Two-pollutant models were ineffective in identifying which of the pollutants high at the underground station had the strongest association: all significant associations observed in the one-pollutant models remained significant after adding a pollutant that was not high(est) at the underground, but decreased and became non-significant after adding another pollutant which was high at the underground site (summarised in table 4 for all sites, the full results of all three dataset are shown in see online supplementary tables S11–S13). As for the other biomarkers in NAL, the pattern of associations 18 h PE was generally similar, though weaker than 2 h PE (see online supplementary repository, RAPTES 2013).

Table 4

Associations between air pollution exposure and percentage changes (post–pre) in NAL lactoferrin 2 h after exposure in the dataset including all sites

Associations with serum IL-6

In one-pollutant models, we observed significant negative associations of IL-6 in serum with several PM characteristics, including endotoxin, OC(C) and water-soluble Cu, and O3. The only significant positive association we observed was for NO2, 18 h PE in the outdoor dataset, but this association reduced by over 50% and became non-significant after excluding 1% of the most influential observations (see online supplementary repository, RAPTES 2013).

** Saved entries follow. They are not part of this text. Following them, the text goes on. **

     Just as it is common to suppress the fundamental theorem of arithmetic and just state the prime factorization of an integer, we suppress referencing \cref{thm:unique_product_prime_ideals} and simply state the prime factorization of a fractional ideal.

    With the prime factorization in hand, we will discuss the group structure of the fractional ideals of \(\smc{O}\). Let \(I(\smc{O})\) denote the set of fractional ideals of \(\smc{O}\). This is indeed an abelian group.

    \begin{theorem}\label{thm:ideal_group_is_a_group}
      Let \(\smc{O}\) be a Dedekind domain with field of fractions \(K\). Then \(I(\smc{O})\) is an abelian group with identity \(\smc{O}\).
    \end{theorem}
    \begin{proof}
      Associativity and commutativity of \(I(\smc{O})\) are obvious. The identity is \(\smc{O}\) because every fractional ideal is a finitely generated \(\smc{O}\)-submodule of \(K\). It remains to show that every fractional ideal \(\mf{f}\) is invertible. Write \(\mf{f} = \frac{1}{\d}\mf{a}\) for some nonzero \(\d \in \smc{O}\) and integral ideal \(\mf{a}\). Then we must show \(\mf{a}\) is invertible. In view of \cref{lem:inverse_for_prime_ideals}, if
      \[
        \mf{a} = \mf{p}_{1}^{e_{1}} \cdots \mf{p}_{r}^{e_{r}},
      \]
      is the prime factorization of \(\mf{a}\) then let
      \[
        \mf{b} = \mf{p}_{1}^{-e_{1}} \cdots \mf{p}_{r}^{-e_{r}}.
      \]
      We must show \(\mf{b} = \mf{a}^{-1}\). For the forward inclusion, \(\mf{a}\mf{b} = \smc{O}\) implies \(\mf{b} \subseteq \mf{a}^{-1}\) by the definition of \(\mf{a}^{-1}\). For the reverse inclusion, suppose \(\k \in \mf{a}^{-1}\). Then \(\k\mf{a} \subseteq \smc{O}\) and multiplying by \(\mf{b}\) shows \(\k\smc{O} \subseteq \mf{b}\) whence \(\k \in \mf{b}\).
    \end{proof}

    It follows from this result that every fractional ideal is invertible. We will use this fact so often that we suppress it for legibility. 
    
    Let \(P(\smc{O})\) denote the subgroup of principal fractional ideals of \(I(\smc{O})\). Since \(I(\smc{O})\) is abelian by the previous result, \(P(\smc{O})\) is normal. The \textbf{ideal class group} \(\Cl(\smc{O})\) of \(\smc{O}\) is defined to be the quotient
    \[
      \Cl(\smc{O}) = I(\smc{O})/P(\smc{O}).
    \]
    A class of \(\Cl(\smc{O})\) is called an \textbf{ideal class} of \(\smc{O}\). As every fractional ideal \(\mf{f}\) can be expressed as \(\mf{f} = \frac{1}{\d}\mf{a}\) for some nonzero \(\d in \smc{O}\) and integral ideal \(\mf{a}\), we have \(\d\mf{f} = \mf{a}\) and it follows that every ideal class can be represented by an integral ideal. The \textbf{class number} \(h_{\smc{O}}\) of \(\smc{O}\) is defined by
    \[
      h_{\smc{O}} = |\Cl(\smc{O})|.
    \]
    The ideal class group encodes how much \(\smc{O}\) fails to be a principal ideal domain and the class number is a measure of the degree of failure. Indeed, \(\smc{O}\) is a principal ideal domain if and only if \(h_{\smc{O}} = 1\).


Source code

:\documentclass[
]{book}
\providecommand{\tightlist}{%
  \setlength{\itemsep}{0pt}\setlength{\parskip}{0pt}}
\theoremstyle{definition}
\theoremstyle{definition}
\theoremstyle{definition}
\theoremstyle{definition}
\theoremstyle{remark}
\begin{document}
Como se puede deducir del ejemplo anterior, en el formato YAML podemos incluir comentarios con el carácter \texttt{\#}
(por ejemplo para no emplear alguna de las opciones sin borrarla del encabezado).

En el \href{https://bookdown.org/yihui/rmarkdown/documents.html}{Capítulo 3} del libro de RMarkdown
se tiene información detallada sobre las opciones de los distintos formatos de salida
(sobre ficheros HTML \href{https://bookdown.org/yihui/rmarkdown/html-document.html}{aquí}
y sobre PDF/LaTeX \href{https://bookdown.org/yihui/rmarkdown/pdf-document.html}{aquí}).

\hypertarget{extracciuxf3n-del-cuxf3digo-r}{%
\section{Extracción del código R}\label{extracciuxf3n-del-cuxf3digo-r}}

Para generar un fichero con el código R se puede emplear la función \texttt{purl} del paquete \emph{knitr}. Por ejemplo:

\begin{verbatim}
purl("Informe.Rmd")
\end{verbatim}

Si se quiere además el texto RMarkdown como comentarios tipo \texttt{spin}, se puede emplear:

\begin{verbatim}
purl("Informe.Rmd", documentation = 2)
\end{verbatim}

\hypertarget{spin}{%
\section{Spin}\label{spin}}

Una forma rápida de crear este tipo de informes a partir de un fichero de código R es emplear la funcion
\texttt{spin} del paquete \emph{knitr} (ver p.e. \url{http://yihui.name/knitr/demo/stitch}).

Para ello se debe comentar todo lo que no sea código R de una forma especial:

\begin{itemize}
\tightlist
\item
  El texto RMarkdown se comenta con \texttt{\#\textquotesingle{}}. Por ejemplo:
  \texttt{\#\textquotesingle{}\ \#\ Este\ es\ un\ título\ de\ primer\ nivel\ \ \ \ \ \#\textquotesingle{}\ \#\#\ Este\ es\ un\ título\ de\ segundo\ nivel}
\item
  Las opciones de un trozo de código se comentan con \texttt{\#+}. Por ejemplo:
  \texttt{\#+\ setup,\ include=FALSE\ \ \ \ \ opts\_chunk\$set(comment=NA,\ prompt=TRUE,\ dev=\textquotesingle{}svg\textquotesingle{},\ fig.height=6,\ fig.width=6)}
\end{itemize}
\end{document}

Results of two-pollutant models for serum IL-6 measured 2 h PE are shown in table 5 for all sites, and in online supplementary tables S1 4 and S15 for the outdoor and without farm datasets, respectively. Two-pollutant models for serum IL-6 measured 18 h PE are shown in the online supplementary repository (RAPTES 2013). In two-pollutant models, none of the exposure parameters were consistently significantly associated with changes in serum IL-6 at any time-point. In the complete dataset, there were however fairly consistent negative associations for OC(C) (2 and 18 h PE) and endotoxin (2 h PE), which were also associated with NAL IL-6, albeit in the opposite direction. Associations with endotoxin 2 h PE were similar but less consistent in the outdoor dataset, and not present in the without farm dataset. Effects of OC(C) 2 h PE were not present in the outdoor dataset, whereas in the without farm dataset effects were similar compared with the complete dataset but less consistent. Eighteen hours PE, the pattern of effects observed for OC(C) was comparable with the earlier time-point; however, these associations were reduced by approximately 50% and became non-significant after excluding 1% of the most influential observations (Cook's D analysis of one-pollutant models, see online supplementary repository, RAPTES 2013).

Table 5

Associations between air pollution exposure and percentage changes (post–pre) in serum IL-6 2 h after exposure in the complete dataset including all sites

Discussion

In the present study, we found associations between air pollution exposure and biomarkers for acute nasal inflammatory and cytotoxic responses in healthy subjects. The effects were largely driven by specific constituents rather than the total PM mass or OP as a suggestive integrated measure to predict health effects. The observed associations were stronger 2 h PE than 18 h PE. In two-pollutant models, consistent positive associations were found between NAL IL-6 and IL-8, with OC(C), NO3, endotoxin and NO2; protein was associated with NO2; and NAL lactoferrin was associated with all PM characteristics that were substantially higher at the underground train station compared with the other sites. Unexpected negative associations were observed for IL-6 in blood with OC(C) and endotoxin.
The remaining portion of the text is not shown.